The putative A. fumigatus Cbk1 homolog (AFUB_068890) is uncharacterized, but the corresponding homolog in A. nidulans, CotA, is a conditionally essential gene, and it is unclear if it plays a direct role in cell wall or trehalose biosynthesis (66–68). However, loss of A. nidulans cotA phenotypes can be suppressed by osmotic stabilization, perhaps suggesting an important role for this kinase in cell wall biosynthesis in Aspergillus spp. (68). Future experiments with cotA loss-of-function and/or gain-of-function mutants in A. fumigatus may reveal if this important kinase plays a role in chitin synthase regulation and whether such a role is mediated by TslA and/or SsdA. Additional domain-specific mutations in TslA/SsdA and/or genetic screens may also help reveal the mechanistic relationship(s) behind the TslA-SsdA protein-protein interaction and chitin biosynthesis.

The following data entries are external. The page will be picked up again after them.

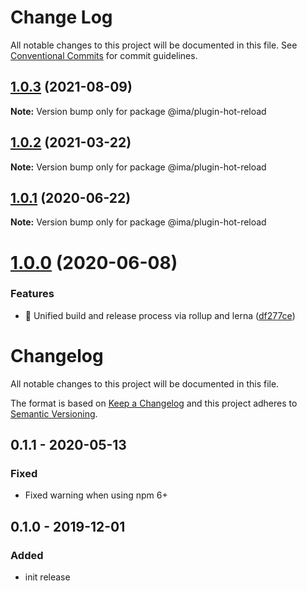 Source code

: # Change Log

All notable changes to this project will be documented in this file.
See [Conventional Commits](https://conventionalcommits.org) for commit guidelines.

## [1.0.3](https://github.com/seznam/IMA.js-plugins/compare/@ima/plugin-hot-reload@1.0.2...@ima/plugin-hot-reload@1.0.3) (2021-08-09)

**Note:** Version bump only for package @ima/plugin-hot-reload





## [1.0.2](https://github.com/seznam/IMA.js-plugins/compare/@ima/plugin-hot-reload@1.0.1...@ima/plugin-hot-reload@1.0.2) (2021-03-22)

**Note:** Version bump only for package @ima/plugin-hot-reload





## [1.0.1](https://github.com/seznam/IMA.js-plugins/compare/@ima/plugin-hot-reload@1.0.0...@ima/plugin-hot-reload@1.0.1) (2020-06-22)

**Note:** Version bump only for package @ima/plugin-hot-reload





# [1.0.0](https://github.com/seznam/IMA.js-plugins/compare/@ima/plugin-hot-reload@0.1.1...@ima/plugin-hot-reload@1.0.0) (2020-06-08)


### Features

* 🎸  Unified build and release process via rollup and lerna ([df277ce](https://github.com/seznam/IMA.js-plugins/commit/df277ce5bae0cacc9c5b4d6957bdc786ac9cf571))





# Changelog

All notable changes to this project will be documented in this file.

The format is based on [Keep a Changelog](http://keepachangelog.com/en/1.0.0/)
and this project adheres to [Semantic Versioning](http://semver.org/spec/v2.0.0.html).

## 0.1.1 - 2020-05-13
### Fixed
- Fixed warning when using npm 6+

## 0.1.0 - 2019-12-01
### Added
- init release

Importantly for human fungal pathogenesis, our results indicate that A. fumigatus SsdA plays a role in virulence. Clinical and plant yeast isolates with null mutations in Scssd1 were found to have increased virulence in a DBA/2 murine infection model (50). Scssd1 null mutants induced more proinflammatory cytokine production, perhaps consistent with alterations in cell wall composition in Ssd1 mutants (50). In the fungal plant pathogens Colletotrichum lagenarium and Magnaporthe oryzae, SSD1 is also important for pathogenesis (52). It was hypothesized that SSD1 supported plant infection by evading induction of the plant immune response (52). Interestingly, the loss of SsdA in A. fumigatus resulted in a level of virulence similar to that seen with the wild-type strain as measured by murine mortality in both the triamcinolone and leukopenic murine IPA models despite the in vitro colony and planktonic growth defects associated with ssdA loss. In fact, in both murine models, loss of ssdA appeared to promote in vivo fungal growth but, intriguingly, reduced the host immune response. In contrast, overexpression of ssdA severely attenuated virulence and we observed significantly less fungal growth in the OE:ssdA-inoculated lungs, suggesting that loss of virulence in this strain may be due to poor in vivo fitness. The extreme adherence defect of strain OE:ssdA may contribute to this loss of in vivo fungal burden and virulence, but we cannot rule out the possibility of other mechanisms being impacted by increased SsdA levels. For example, the significant delay in germination of conidia observed in the OE:ssdA strain in vitro may also manifest in vivo and give the host immune system additional time to clear the fungus. Perhaps consistent with altered cell wall composition and pathogen-associated molecular pattern (PAMP) exposure, both ΔssdA-inoculated and OE:ssdA-inoculated BALF samples had decreased inflammatory cell infiltration, particularly of neutrophils, and how these alterations in the host inflammatory response mediated infection outcomes in the presence and absence of SsdA requires further investigation.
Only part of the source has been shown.